PROBLEM TO SOLVE -> Return every line in the entries below where the word "function" shows up.

RECORDS FOR PROCESSING ->
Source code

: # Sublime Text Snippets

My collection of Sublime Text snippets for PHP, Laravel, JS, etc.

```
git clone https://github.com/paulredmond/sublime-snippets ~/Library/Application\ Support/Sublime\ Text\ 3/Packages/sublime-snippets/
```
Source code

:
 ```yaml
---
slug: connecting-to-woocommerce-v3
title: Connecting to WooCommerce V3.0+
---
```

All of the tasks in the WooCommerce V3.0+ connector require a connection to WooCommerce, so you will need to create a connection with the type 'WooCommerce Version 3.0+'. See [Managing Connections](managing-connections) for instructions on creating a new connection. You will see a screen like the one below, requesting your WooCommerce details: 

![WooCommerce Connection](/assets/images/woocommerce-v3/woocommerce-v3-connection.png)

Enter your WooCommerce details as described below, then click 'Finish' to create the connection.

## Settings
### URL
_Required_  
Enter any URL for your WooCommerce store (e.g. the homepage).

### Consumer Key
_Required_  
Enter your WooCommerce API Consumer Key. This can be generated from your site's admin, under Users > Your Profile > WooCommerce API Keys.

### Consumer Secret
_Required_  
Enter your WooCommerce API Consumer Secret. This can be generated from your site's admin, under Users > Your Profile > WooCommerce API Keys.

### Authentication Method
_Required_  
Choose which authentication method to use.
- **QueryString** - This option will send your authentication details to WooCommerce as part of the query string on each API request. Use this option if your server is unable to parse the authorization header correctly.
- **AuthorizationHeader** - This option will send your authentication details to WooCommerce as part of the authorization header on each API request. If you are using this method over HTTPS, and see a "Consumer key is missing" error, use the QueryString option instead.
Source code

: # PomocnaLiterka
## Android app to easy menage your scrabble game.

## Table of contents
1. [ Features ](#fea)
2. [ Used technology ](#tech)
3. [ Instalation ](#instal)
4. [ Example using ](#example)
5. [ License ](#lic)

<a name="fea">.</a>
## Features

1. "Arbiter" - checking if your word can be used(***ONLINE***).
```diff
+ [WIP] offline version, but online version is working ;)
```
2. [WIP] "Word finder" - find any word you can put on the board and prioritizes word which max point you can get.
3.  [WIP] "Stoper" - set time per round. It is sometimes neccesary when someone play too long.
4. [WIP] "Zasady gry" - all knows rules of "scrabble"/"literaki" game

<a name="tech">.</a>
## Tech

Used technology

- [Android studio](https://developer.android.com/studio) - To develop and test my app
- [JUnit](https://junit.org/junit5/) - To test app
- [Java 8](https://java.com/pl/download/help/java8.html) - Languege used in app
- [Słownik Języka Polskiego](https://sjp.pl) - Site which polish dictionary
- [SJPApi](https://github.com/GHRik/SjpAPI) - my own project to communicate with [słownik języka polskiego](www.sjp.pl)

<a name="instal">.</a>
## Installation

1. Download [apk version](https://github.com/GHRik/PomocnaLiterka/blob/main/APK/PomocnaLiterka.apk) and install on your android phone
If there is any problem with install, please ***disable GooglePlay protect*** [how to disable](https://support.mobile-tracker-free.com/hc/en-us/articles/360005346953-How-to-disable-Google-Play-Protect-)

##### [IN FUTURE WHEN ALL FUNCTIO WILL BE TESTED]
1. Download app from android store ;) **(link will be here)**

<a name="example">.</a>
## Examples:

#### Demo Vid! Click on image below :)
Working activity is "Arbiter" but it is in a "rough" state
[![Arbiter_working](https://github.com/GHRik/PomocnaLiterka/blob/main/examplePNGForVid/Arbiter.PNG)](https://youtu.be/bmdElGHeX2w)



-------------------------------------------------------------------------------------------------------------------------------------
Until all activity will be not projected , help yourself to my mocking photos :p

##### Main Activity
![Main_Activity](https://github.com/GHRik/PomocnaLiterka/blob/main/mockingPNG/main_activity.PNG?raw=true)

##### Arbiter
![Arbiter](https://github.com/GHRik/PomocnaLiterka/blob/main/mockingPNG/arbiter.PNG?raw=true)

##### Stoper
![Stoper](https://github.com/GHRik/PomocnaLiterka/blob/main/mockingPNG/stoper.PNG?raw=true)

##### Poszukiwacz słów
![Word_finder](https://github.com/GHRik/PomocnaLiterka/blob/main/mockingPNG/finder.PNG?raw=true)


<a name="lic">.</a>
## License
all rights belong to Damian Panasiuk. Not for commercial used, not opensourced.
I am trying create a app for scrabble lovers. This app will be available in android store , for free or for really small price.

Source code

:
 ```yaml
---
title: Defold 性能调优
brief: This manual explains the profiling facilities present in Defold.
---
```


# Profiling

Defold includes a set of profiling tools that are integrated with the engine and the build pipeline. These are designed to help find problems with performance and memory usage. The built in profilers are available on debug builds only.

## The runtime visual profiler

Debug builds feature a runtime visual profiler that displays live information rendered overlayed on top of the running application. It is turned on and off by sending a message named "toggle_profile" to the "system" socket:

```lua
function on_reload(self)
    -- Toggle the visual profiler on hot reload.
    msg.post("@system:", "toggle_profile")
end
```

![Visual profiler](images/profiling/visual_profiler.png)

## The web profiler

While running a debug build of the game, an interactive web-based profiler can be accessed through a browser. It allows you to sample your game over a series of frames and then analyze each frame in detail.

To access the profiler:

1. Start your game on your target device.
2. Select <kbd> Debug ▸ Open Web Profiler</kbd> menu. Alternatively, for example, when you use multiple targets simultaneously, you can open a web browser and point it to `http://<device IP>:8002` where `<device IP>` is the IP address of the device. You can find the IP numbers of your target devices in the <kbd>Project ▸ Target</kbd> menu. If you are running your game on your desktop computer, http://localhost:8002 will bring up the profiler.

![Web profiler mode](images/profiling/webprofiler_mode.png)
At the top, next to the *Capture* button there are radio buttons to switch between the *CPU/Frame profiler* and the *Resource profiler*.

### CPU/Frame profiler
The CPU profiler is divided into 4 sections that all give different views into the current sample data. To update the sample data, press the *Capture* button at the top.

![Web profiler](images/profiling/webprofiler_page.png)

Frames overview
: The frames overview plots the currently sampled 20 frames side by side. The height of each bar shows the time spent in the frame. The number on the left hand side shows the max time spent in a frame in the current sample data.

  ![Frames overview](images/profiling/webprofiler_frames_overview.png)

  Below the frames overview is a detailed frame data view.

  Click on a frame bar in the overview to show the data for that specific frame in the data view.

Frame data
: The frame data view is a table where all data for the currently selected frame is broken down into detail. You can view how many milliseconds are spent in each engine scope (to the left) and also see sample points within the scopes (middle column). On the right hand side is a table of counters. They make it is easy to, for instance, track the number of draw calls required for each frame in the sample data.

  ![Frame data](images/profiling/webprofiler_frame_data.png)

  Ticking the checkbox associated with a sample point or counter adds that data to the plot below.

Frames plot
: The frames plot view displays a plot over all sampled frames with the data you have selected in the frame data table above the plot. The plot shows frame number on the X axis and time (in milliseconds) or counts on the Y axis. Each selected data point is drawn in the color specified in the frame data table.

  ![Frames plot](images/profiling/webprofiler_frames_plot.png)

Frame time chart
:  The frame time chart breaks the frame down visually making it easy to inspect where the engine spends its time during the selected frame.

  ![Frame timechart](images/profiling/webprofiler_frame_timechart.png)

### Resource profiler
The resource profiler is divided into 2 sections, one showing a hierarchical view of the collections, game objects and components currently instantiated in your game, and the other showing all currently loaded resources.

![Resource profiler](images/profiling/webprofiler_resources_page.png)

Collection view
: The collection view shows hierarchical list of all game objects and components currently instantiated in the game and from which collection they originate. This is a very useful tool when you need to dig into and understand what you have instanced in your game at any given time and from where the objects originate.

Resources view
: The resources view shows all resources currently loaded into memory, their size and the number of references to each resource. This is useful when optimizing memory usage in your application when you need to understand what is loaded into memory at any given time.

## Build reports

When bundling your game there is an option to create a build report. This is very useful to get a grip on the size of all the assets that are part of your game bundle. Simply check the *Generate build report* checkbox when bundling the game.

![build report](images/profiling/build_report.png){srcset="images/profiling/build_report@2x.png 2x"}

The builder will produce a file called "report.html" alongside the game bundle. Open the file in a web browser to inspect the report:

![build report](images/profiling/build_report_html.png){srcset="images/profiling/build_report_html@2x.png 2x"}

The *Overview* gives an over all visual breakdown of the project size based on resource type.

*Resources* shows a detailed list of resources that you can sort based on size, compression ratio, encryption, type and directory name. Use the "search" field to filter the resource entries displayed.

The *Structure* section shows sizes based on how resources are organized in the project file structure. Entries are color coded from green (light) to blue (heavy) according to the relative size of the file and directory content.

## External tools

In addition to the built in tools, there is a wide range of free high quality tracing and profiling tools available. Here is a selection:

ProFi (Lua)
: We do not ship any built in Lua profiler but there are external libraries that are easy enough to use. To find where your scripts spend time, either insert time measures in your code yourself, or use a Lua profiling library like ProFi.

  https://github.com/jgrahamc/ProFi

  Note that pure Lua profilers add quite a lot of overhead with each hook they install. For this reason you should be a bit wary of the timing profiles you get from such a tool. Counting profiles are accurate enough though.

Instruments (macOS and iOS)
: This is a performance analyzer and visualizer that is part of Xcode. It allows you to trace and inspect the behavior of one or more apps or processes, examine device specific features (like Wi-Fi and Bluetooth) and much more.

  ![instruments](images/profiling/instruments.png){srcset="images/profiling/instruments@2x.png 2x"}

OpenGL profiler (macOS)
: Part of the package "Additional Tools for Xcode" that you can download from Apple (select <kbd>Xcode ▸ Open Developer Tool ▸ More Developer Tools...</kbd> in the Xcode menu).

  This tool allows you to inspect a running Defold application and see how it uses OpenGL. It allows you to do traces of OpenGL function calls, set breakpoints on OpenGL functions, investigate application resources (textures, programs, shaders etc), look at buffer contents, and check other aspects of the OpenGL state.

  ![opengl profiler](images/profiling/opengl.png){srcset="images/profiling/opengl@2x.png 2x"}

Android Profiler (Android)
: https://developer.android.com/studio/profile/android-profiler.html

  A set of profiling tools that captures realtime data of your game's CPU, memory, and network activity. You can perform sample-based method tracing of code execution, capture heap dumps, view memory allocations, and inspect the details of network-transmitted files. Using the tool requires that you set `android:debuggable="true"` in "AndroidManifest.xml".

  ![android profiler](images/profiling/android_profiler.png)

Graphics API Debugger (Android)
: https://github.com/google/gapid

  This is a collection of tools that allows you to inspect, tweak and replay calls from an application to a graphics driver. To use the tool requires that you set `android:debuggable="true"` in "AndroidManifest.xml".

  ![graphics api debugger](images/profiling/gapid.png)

RESULT ->
function on_reload(self)
  This tool allows you to inspect a running Defold application and see how it uses OpenGL. It allows you to do traces of OpenGL function calls, set breakpoints on OpenGL functions, investigate application resources (textures, programs, shaders etc), look at buffer contents, and check other aspects of the OpenGL state.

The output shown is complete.